Would you reproduce exactly the lines below from the one holding "# removeDataByItem" through the one holding "2025-09-09 16:40:23 |", inclusive, and no others?

The data:
---------------

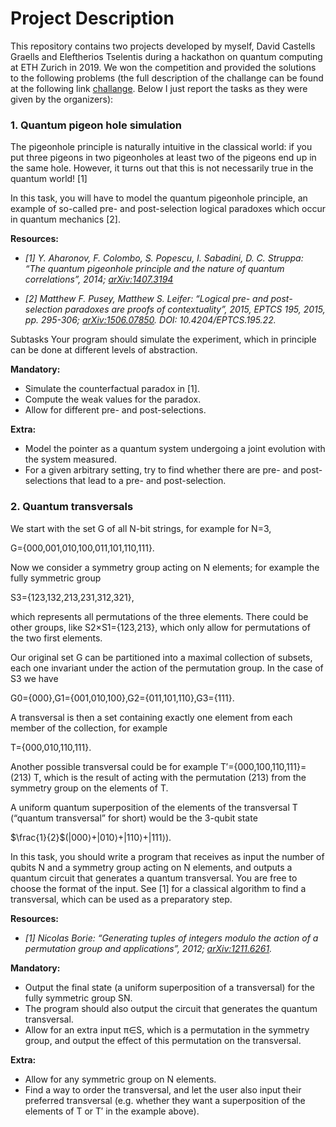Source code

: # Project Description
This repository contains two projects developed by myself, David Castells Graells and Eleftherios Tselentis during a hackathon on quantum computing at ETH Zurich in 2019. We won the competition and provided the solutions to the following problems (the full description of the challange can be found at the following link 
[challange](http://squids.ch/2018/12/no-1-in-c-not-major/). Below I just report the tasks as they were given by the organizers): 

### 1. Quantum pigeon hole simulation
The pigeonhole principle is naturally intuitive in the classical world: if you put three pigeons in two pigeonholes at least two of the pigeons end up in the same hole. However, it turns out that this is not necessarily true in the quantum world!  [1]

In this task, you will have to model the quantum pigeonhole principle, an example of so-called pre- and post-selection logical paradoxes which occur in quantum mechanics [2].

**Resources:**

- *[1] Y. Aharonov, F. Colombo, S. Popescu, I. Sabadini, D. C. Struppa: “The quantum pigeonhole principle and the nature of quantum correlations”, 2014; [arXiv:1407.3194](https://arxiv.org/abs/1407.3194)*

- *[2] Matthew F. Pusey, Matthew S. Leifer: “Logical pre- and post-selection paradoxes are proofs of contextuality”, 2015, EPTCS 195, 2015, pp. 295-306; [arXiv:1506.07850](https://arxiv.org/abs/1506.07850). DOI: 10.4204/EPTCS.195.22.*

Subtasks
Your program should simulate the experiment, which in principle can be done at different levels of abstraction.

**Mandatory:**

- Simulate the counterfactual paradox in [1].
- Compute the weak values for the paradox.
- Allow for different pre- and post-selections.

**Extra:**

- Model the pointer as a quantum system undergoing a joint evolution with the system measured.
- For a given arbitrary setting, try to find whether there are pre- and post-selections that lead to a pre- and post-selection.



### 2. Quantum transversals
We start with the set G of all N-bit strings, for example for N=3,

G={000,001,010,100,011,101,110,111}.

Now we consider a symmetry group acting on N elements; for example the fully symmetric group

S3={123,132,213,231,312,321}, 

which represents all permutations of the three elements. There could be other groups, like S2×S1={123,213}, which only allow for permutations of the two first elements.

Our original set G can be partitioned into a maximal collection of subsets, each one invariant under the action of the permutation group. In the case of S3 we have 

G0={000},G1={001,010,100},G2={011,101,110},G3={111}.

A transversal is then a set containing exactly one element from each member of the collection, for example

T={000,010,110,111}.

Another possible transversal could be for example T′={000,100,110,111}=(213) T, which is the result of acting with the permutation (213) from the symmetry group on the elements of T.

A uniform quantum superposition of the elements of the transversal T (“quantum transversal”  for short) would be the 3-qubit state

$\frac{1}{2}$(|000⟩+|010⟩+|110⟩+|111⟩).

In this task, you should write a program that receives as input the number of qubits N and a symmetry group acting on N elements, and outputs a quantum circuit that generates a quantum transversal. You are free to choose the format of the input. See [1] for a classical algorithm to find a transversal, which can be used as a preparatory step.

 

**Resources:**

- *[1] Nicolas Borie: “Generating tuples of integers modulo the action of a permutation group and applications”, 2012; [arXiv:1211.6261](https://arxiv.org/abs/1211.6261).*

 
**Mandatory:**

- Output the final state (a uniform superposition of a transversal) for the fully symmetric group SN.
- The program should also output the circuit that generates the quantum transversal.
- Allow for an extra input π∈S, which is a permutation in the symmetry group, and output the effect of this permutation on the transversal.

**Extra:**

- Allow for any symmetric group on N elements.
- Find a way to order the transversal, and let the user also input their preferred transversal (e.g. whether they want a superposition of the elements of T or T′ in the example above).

---------------

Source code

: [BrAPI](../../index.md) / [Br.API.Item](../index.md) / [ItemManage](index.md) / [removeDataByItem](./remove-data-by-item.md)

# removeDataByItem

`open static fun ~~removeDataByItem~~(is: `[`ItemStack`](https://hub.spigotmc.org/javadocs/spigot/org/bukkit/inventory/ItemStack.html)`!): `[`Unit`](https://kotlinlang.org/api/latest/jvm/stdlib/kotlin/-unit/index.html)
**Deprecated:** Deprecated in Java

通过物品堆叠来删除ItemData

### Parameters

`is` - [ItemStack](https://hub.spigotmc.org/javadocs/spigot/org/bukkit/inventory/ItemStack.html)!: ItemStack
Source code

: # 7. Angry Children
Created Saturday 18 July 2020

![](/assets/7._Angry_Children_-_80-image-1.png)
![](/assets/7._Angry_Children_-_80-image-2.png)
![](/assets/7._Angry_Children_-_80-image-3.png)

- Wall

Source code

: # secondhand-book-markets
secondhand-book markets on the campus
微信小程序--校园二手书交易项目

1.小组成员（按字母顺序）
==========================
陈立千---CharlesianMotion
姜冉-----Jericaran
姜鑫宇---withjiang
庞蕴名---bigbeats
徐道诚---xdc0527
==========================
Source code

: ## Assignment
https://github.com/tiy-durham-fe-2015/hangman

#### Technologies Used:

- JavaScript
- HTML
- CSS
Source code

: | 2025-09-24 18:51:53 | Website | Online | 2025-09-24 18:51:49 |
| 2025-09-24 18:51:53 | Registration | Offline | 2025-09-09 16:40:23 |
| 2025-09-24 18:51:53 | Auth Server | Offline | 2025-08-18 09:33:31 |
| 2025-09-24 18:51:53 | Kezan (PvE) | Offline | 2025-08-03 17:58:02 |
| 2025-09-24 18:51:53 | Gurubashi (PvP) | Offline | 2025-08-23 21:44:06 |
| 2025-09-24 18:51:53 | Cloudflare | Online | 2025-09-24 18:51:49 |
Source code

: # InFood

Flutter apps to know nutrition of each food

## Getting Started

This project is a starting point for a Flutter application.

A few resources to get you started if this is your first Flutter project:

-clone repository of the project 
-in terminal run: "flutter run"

---------------

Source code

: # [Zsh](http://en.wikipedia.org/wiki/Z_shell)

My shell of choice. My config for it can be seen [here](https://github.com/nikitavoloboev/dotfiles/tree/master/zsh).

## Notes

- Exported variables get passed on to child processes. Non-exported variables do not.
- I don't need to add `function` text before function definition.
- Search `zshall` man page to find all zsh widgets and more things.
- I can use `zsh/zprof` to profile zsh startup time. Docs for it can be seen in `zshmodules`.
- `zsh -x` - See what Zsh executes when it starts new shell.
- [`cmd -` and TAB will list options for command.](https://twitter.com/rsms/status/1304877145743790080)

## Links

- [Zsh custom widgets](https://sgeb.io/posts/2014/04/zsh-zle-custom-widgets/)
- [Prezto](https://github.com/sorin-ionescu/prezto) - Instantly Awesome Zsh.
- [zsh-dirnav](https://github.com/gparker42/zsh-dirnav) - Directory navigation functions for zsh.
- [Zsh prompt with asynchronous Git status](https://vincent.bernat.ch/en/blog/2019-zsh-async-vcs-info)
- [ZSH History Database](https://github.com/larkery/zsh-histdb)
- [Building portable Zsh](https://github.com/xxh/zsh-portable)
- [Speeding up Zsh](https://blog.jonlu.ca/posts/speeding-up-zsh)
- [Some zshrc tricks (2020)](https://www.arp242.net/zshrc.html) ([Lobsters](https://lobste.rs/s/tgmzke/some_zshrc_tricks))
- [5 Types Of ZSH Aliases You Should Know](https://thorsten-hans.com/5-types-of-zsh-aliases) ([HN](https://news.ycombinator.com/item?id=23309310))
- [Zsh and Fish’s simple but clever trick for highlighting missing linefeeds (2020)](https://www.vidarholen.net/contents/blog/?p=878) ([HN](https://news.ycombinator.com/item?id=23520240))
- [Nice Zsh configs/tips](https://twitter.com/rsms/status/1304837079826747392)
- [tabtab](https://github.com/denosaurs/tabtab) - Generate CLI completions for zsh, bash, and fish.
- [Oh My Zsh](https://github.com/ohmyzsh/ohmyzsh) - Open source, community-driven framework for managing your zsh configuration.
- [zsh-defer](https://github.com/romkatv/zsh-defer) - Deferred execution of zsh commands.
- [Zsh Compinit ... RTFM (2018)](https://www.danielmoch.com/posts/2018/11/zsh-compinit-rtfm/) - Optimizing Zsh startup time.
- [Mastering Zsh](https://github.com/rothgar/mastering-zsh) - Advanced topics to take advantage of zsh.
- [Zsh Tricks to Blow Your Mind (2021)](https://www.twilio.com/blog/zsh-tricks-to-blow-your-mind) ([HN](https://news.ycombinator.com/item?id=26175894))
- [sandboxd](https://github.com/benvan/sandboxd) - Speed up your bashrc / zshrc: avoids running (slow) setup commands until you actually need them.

---------------

Response to the task:
# removeDataByItem

`open static fun ~~removeDataByItem~~(is: `[`ItemStack`](https://hub.spigotmc.org/javadocs/spigot/org/bukkit/inventory/ItemStack.html)`!): `[`Unit`](https://kotlinlang.org/api/latest/jvm/stdlib/kotlin/-unit/index.html)
**Deprecated:** Deprecated in Java

通过物品堆叠来删除ItemData

### Parameters

`is` - [ItemStack](https://hub.spigotmc.org/javadocs/spigot/org/bukkit/inventory/ItemStack.html)!: ItemStack
Source code

: # 7. Angry Children
Created Saturday 18 July 2020

![](/assets/7._Angry_Children_-_80-image-1.png)
![](/assets/7._Angry_Children_-_80-image-2.png)
![](/assets/7._Angry_Children_-_80-image-3.png)

- Wall

Source code

: # secondhand-book-markets
secondhand-book markets on the campus
微信小程序--校园二手书交易项目

1.小组成员（按字母顺序）
==========================
陈立千---CharlesianMotion
姜冉-----Jericaran
姜鑫宇---withjiang
庞蕴名---bigbeats
徐道诚---xdc0527
==========================
Source code

: ## Assignment
https://github.com/tiy-durham-fe-2015/hangman

#### Technologies Used:

- JavaScript
- HTML
- CSS
Source code

: | 2025-09-24 18:51:53 | Website | Online | 2025-09-24 18:51:49 |
| 2025-09-24 18:51:53 | Registration | Offline | 2025-09-09 16:40:23 |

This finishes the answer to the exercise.